Clause 8

Part of Finance (No. 2) Bill – in a Public Bill Committee am 5:45 pm ar 19 Hydref 2010.

Danfonwch hysbysiad imi am ddadleuon fel hyn

Photo of David Gauke David Gauke The Exchequer Secretary 5:45, 19 Hydref 2010

As we have heard, amendment 5 would add a requirement that any regulations made under the power provided in clause 8 must have regard to accessibility and convenience to the taxpayer. I am sure that the Committee is united in wanting to ensure that tax forms are as accessible and convenient as possible. It is important that HMRC faces a great deal of focus on that.

HMRC has carried out a lot of work on customer segmentation and it is important that the customer segmentation that it has identified as being willing and able is as big a part of the population as possible. There are many who are willing, but not necessarily able to comply as they would like to. HMRC must engage with such people and ensure that the payment of taxes when they are due is as accurate, accessible and convenient as possible. Both sides will agree with that and we can work as a bipartisan-tripartisan Committee of national unity on that matter.

That said, we believe that the amendment is unnecessary and perhaps it is worth mentioning how clause 8 will apply. It is concerned with procedures under which an individual or another non-corporate person, such as a trustee, deducts tax from interest and similar payments by them. Typically, that will occur when such a person pays yearly interest to a lender resident outside the UK.

The clause is not concerned with procedures such as those under which taxpayers report interest received by them; for example, from bank and building society savings accounts. Such payments are regulated by the tax deduction scheme for interest—TDSI, if I may use an acronym. I can confirm that the power has nothing at all to do with such interest, for which there are entirely separate statutory provisions. Nor does it have anything to do with the PAYE system.

The aim of the clause is to provide a regulation-making power for payment of interest, rather than receipt of interest. The current procedures can be difficult for taxpayers to use. For example, at present, the procedures state that the taxpayer must send an account of payment to HMRC without delay, without specifying what “without delay” means, or in what form the account must be sent.

With the new regulation-making power in place, it will be possible to modernise the old procedures. For example, it will be possible to provide a bespoke form, and consideration can be given to aligning the procedures with the equivalent rules that apply to companies, for which there are long-established regulation-making powers.

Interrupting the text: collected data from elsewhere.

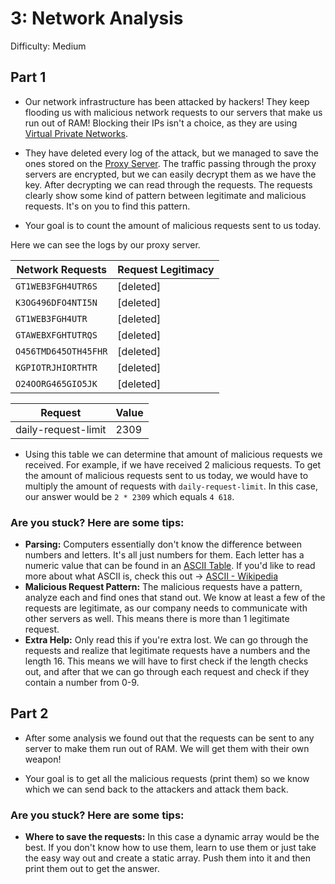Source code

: # 3: Network Analysis
Difficulty: Medium

## Part 1
- Our network infrastructure has been attacked by hackers! They keep flooding us with malicious network requests to our servers that make us run out of RAM!
Blocking their IPs isn't a choice, as they are using [Virtual Private Networks](https://en.wikipedia.org/wiki/Virtual_private_network).
- They have deleted every log of the attack, but we managed to save the ones stored on the [Proxy Server](https://en.wikipedia.org/wiki/Proxy_server).
The traffic passing through the proxy servers are encrypted, but we can easily decrypt them as we have the key.
After decrypting we can read through the requests. The requests clearly show some kind of pattern between legitimate and malicious requests. It's on you to find this pattern.

- Your goal is to count the amount of malicious requests sent to us today.

Here we can see the logs by our proxy server.

Network Requests | Request Legitimacy
------------ | -------------
`GT1WEB3FGH4UTR6S`    | [deleted]
`K3OG496DFO4NTI5N`    | [deleted]
`GT1WEB3FGH4UTR`      | [deleted]
`GTAWEBXFGHTUTRQS`    | [deleted]
`O456TMD645OTH45FHR`    | [deleted]
`KGPIOTRJHIORTHTR`    | [deleted]
`O24OORG465GIO5JK`    | [deleted]

Request | Value
------------ | -------------
daily-request-limit    | 2309


- Using this table we can determine that amount of malicious requests we received. For example, if we have received 2 malicious requests. 
To get the amount of malicious requests sent to us today, we would have to multiply
the amount of requests with `daily-request-limit`. In this case, our answer would be `2 * 2309` which equals `4 618`.

### Are you stuck? Here are some tips:
- **Parsing:** Computers essentially don't know the difference between numbers and letters. It's all just numbers for them. 
Each letter has a numeric value that can be found in an
[ASCII Table](https://www.asciitable.com/). If you'd like to read more about what ASCII is, check this out -> [ASCII - Wikipedia](https://en.wikipedia.org/wiki/Ascii)
- **Malicious Request Pattern:** The malicious requests have a pattern, analyze each and find ones that stand out. We know at least a few of the requests are legitimate,
as our company needs to communicate with other servers as well. This means there is more than 1 legitimate request.
- **Extra Help:** Only read this if you're extra lost. We can go through the requests and realize that legitimate requests have a numbers and the length 16.
This means we will have to first check if the length checks out, and after that we can go through each request and check if they contain a number from 0-9.

## Part 2
- After some analysis we found out that the requests can be sent to any server to make them run out of RAM. We will get them with their own weapon!

- Your goal is to get all the malicious requests (print them) so we know which we can send back to the attackers and attack them back.

### Are you stuck? Here are some tips:
- **Where to save the requests:** In this case a dynamic array would be the best. If you don't know how to use them, learn to use them or just take the easy way out and create 
a static array. Push them into it and then print them out to get the answer.
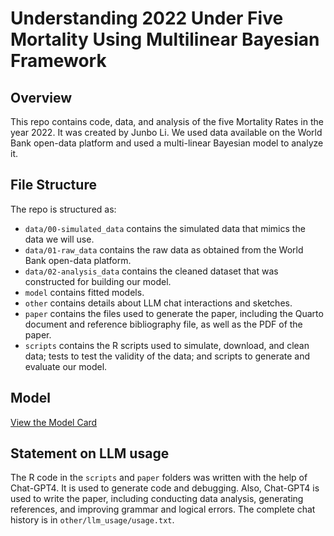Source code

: # Understanding 2022 Under Five Mortality Using Multilinear Bayesian Framework

## Overview

This repo contains code, data, and analysis of the five Mortality Rates in the year 2022. It was created by Junbo Li. We used data available on the World Bank open-data platform and used a multi-linear Bayesian model to analyze it. 


## File Structure

The repo is structured as:

-   `data/00-simulated_data` contains the simulated data that mimics the data we will use.
-   `data/01-raw_data` contains the raw data as obtained from the World Bank open-data platform.
-   `data/02-analysis_data` contains the cleaned dataset that was constructed for building our model.
-   `model` contains fitted models. 
-   `other` contains details about LLM chat interactions and sketches.
-   `paper` contains the files used to generate the paper, including the Quarto document and reference bibliography file, as well as the PDF of the paper. 
-   `scripts` contains the R scripts used to simulate, download, and clean data; tests to test the validity of the data; and scripts to generate and evaluate our model.

## Model

[View the Model Card](modelcard.md)

## Statement on LLM usage

The R code in the `scripts` and `paper` folders was written with the help of Chat-GPT4. It is used to generate code and debugging. Also, Chat-GPT4 is used to write the paper, including conducting data analysis, generating references, and improving grammar and logical errors. The complete chat history is in `other/llm_usage/usage.txt`.

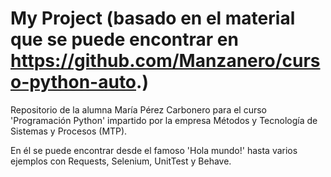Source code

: # My Project (basado en el material que se puede encontrar en https://github.com/Manzanero/curso-python-auto.)

Repositorio de la alumna María Pérez Carbonero para el curso 'Programación Python' impartido por la empresa Métodos y Tecnología de Sistemas y Procesos (MTP).

En él se puede encontrar desde el famoso 'Hola mundo!' hasta varios ejemplos con Requests, Selenium, UnitTest y Behave.
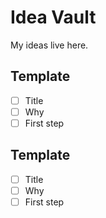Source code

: # Idea Vault
My ideas live here.

## Template
- [ ] Title
- [ ] Why
- [ ] First step

## Template
- [ ] Title
- [ ] Why
- [ ] First step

Any regulations made under the power will be subject to consultation and an impact assessment. They will also be subject to further parliamentary scrutiny. As the hon. Member for Nottingham East pointed out, they are to be made by affirmative procedure. He welcomed that, as is traditional from those sitting on the Opposition side of the Committee.

It is precisely because we are mindful of the need to have regard to the convenience of the taxpayer that the regulation-making power is needed. Without it, it would not be possible to improve the current procedures in this area, provide certainty for taxpayers or reduce compliance burdens.

The requirement on HMRC to have regard to accessibility and the convenience of taxpayers is something with which we can all concur. The hon. Gentleman suggests a wider look at online forms. The power in the clause is limited to forms that apply where income tax is deducted at source. Review of new or amended forms will, of course, be undertaken at the relevant time, when we deal with those points.

The hon. Gentleman raises a fair point about the importance of convenience and accessibility, but adding such words to the Bill, particularly given that they are not defined, would not add anything useful to the clause, so I hope that he will agree to withdraw the amendment. However, he is right to highlight the need for forms produced by HMRC to be as accessible and convenient as possible, and I think he particularly united the Committee when he highlighted an instance where that does not always happen.